To do →
Without including the pictures, copy out every line below.
◆ ◆ ◆
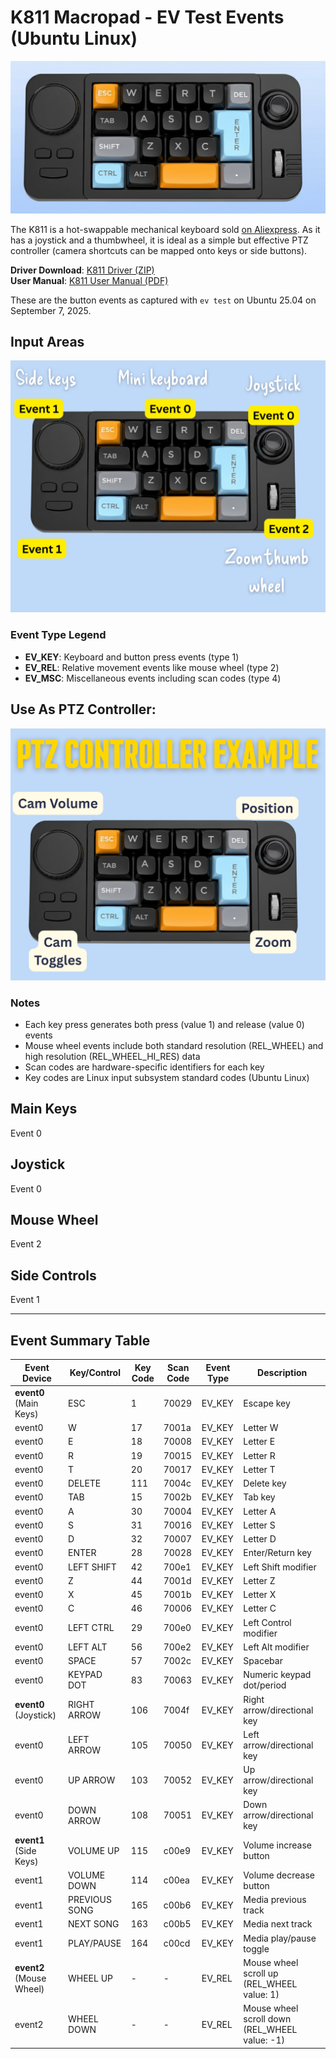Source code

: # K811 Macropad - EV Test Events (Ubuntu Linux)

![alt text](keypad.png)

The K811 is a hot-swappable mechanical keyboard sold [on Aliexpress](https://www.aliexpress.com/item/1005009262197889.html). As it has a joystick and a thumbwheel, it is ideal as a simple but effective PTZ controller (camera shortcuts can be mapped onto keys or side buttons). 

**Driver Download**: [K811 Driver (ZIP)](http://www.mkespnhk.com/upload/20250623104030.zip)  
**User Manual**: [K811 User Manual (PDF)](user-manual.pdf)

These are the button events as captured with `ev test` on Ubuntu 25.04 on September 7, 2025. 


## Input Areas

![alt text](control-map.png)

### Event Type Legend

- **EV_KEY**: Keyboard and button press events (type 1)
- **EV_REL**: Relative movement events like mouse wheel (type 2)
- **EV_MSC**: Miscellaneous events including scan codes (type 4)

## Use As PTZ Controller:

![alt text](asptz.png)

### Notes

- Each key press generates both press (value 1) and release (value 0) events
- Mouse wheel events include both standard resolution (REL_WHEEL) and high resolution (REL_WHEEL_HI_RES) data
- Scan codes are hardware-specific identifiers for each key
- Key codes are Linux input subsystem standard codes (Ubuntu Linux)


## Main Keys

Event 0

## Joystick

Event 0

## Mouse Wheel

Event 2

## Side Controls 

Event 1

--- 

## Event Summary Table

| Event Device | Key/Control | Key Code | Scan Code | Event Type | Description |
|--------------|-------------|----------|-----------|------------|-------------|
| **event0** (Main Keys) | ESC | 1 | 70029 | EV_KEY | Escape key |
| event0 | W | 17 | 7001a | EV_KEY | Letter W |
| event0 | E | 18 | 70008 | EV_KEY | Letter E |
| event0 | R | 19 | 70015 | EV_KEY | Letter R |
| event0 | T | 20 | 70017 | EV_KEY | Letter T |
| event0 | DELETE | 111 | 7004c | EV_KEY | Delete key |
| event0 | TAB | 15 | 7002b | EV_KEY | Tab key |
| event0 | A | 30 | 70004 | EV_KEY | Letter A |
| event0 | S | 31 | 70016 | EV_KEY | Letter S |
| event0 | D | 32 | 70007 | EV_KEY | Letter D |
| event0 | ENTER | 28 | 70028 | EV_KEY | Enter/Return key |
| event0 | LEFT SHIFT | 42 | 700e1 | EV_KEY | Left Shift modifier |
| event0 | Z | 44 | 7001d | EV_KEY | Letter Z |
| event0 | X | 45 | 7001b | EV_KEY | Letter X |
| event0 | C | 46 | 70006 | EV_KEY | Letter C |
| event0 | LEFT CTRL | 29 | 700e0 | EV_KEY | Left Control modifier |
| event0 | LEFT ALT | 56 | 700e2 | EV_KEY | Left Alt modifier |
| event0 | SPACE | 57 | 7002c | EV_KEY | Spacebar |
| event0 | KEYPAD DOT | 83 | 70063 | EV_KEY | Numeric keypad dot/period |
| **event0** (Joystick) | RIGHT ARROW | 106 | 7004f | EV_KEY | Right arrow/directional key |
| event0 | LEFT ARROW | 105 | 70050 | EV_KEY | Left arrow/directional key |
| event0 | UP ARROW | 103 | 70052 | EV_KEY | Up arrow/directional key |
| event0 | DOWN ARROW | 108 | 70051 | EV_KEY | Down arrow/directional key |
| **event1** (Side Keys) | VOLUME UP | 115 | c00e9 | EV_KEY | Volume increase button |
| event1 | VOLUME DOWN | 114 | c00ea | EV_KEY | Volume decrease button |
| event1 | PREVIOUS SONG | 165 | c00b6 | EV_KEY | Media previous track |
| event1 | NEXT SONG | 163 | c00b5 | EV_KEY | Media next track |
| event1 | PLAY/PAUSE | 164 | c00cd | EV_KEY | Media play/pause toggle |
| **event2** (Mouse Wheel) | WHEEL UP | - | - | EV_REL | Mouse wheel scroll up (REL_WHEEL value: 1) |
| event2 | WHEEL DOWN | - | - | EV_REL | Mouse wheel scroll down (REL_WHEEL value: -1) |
◆ ◆ ◆
Completed task →
Source code

: # K811 Macropad - EV Test Events (Ubuntu Linux)

![alt text](keypad.png)

The K811 is a hot-swappable mechanical keyboard sold [on Aliexpress](https://www.aliexpress.com/item/1005009262197889.html). As it has a joystick and a thumbwheel, it is ideal as a simple but effective PTZ controller (camera shortcuts can be mapped onto keys or side buttons). 

**Driver Download**: [K811 Driver (ZIP)](http://www.mkespnhk.com/upload/20250623104030.zip)  
**User Manual**: [K811 User Manual (PDF)](user-manual.pdf)

These are the button events as captured with `ev test` on Ubuntu 25.04 on September 7, 2025. 


## Input Areas

![alt text](control-map.png)

### Event Type Legend

- **EV_KEY**: Keyboard and button press events (type 1)
- **EV_REL**: Relative movement events like mouse wheel (type 2)
- **EV_MSC**: Miscellaneous events including scan codes (type 4)

## Use As PTZ Controller:

![alt text](asptz.png)

### Notes

- Each key press generates both press (value 1) and release (value 0) events
- Mouse wheel events include both standard resolution (REL_WHEEL) and high resolution (REL_WHEEL_HI_RES) data
- Scan codes are hardware-specific identifiers for each key
- Key codes are Linux input subsystem standard codes (Ubuntu Linux)


## Main Keys

Event 0

## Joystick

Event 0

## Mouse Wheel

Event 2

## Side Controls 

Event 1

--- 

## Event Summary Table

| Event Device | Key/Control | Key Code | Scan Code | Event Type | Description |
|--------------|-------------|----------|-----------|------------|-------------|
| **event0** (Main Keys) | ESC | 1 | 70029 | EV_KEY | Escape key |
| event0 | W | 17 | 7001a | EV_KEY | Letter W |
| event0 | E | 18 | 70008 | EV_KEY | Letter E |
| event0 | R | 19 | 70015 | EV_KEY | Letter R |
| event0 | T | 20 | 70017 | EV_KEY | Letter T |
| event0 | DELETE | 111 | 7004c | EV_KEY | Delete key |
| event0 | TAB | 15 | 7002b | EV_KEY | Tab key |
| event0 | A | 30 | 70004 | EV_KEY | Letter A |
| event0 | S | 31 | 70016 | EV_KEY | Letter S |
| event0 | D | 32 | 70007 | EV_KEY | Letter D |
| event0 | ENTER | 28 | 70028 | EV_KEY | Enter/Return key |
| event0 | LEFT SHIFT | 42 | 700e1 | EV_KEY | Left Shift modifier |
| event0 | Z | 44 | 7001d | EV_KEY | Letter Z |
| event0 | X | 45 | 7001b | EV_KEY | Letter X |
| event0 | C | 46 | 70006 | EV_KEY | Letter C |
| event0 | LEFT CTRL | 29 | 700e0 | EV_KEY | Left Control modifier |
| event0 | LEFT ALT | 56 | 700e2 | EV_KEY | Left Alt modifier |
| event0 | SPACE | 57 | 7002c | EV_KEY | Spacebar |
| event0 | KEYPAD DOT | 83 | 70063 | EV_KEY | Numeric keypad dot/period |
| **event0** (Joystick) | RIGHT ARROW | 106 | 7004f | EV_KEY | Right arrow/directional key |
| event0 | LEFT ARROW | 105 | 70050 | EV_KEY | Left arrow/directional key |
| event0 | UP ARROW | 103 | 70052 | EV_KEY | Up arrow/directional key |
| event0 | DOWN ARROW | 108 | 70051 | EV_KEY | Down arrow/directional key |
| **event1** (Side Keys) | VOLUME UP | 115 | c00e9 | EV_KEY | Volume increase button |
| event1 | VOLUME DOWN | 114 | c00ea | EV_KEY | Volume decrease button |
| event1 | PREVIOUS SONG | 165 | c00b6 | EV_KEY | Media previous track |
| event1 | NEXT SONG | 163 | c00b5 | EV_KEY | Media next track |
| event1 | PLAY/PAUSE | 164 | c00cd | EV_KEY | Media play/pause toggle |
| **event2** (Mouse Wheel) | WHEEL UP | - | - | EV_REL | Mouse wheel scroll up (REL_WHEEL value: 1) |
| event2 | WHEEL DOWN | - | - | EV_REL | Mouse wheel scroll down (REL_WHEEL value: -1) |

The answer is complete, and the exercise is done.